We did not find significantly overrepresented subsystems related to CO2 fixing pathways in our analysis. This could in part be related to difficulties in assigning metagenomic reads to function. Nitrosopumilus, the most abundant of the nitrifiers overrepresented in the Troll area, is assumed to use a variant of the 3-hydroxypropionate/4-hydroxybutyrate pathway (3HP/4HB) for CO2 fixation . This pathway is not well defined in the SEED subsystems of MG-rast (version 2). Further, although N. maritimus most likely uses the same reaction sequences as described for Metallosphaera sedula, not all reactions are catalyzed by identical enzymes . It is still not clear whether ammonia oxidizing archaea are dependent on autotrophy or not.
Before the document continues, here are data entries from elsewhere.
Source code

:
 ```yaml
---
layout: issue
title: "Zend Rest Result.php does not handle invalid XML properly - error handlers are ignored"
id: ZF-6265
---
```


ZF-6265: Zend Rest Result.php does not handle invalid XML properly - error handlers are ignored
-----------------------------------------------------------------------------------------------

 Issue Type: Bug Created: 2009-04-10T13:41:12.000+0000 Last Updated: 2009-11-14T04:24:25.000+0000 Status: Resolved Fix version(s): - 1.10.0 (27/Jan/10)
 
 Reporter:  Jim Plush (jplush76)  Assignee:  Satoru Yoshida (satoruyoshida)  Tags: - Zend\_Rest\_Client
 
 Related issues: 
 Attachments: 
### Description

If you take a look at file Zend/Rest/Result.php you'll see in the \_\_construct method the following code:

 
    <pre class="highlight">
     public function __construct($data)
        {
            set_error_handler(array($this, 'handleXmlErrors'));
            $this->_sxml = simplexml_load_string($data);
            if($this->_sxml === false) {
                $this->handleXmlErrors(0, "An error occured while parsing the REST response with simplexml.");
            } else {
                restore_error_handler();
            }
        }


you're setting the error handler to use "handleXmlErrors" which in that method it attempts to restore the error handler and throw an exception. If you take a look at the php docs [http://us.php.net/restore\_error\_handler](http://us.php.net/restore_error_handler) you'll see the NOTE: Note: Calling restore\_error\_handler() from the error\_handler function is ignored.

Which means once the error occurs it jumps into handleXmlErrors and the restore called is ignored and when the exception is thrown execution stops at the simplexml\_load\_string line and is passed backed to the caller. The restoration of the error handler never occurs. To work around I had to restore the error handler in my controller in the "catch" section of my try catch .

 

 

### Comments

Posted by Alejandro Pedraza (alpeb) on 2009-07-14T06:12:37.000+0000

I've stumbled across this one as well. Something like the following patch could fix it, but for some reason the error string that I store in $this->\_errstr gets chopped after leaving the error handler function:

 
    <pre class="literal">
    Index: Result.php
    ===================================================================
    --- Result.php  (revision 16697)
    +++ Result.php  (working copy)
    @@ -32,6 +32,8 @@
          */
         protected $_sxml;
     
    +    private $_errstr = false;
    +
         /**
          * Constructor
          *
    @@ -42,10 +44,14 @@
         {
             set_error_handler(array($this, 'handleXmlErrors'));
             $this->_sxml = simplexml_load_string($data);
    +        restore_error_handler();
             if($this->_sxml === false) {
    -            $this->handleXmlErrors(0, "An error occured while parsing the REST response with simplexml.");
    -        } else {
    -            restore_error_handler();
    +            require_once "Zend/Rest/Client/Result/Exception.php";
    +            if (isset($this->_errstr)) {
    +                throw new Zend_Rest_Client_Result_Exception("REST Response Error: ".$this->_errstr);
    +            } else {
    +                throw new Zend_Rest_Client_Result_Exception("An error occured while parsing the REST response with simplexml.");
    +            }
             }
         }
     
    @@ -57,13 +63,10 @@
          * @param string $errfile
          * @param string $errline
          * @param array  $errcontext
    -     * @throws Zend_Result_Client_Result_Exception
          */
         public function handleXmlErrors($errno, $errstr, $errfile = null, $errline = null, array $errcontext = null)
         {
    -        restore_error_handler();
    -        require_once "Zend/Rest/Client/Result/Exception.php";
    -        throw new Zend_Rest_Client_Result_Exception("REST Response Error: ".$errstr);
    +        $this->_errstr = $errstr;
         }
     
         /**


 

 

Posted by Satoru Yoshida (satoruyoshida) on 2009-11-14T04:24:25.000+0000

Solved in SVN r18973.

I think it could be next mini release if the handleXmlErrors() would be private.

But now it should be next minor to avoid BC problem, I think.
A mixotrophic lifestyle has been indicated for Nitrosopumilus and other (mainly marine) group I.1a Thaumarchaeota, while heterotrophic growth has been observed for Thaumarchaeota of group I.1b (most common in soils) [52-55]. Since 4-hydroxybutyryl-CoA dehydratase/vinylacetyl-CoA-Delta-isomerase, a characteristic key gene of the 3HP/4HB cycle , has been detected by the KEGG Automatic Annotation Server (KAAS) [57,58] among metagenomic reads assigned to N. maritimus from the Troll metagenomes in a separate study  it is likely that Nitrosopumilus in the Troll area has the genetic potential for autotrophy.
Most taxa were present in all metagenomes and differences in community structure and metabolic potential between them were mainly due to abundance variation. Despite detection of a few reads assigned to key enzymes for methane oxidation in Tpm1-2, our analyses revealed no general increase in the potential for methane oxidation in the surface sediments of Troll pockmarks compared to the Oslofjord. The analyses are thereby supporting geological analyses indicating no, or very low, methane seepage at the present time. Despite high concentrations of hydrocarbons in the Troll area, compared to the Oslofjord, significantly increased potential for hydrocarbon degradation could only be detected in two of the Troll metagenomes. Overrepresentation of subsystem and key enzymes supported an increased potential for aromatic hydrocarbon degradation in these samples.
The proposed extended use of aromatic hydrocarbons as a carbon source could be a result of the lower alkane concentrations measured in these samples compared to the other Troll samples. Given the placement of the sampling sites, less bioavailability of nutrients essential for hydrocarbon degradation is a likely factor limiting the hydrocarbonoclastic subcommunities at the other sites.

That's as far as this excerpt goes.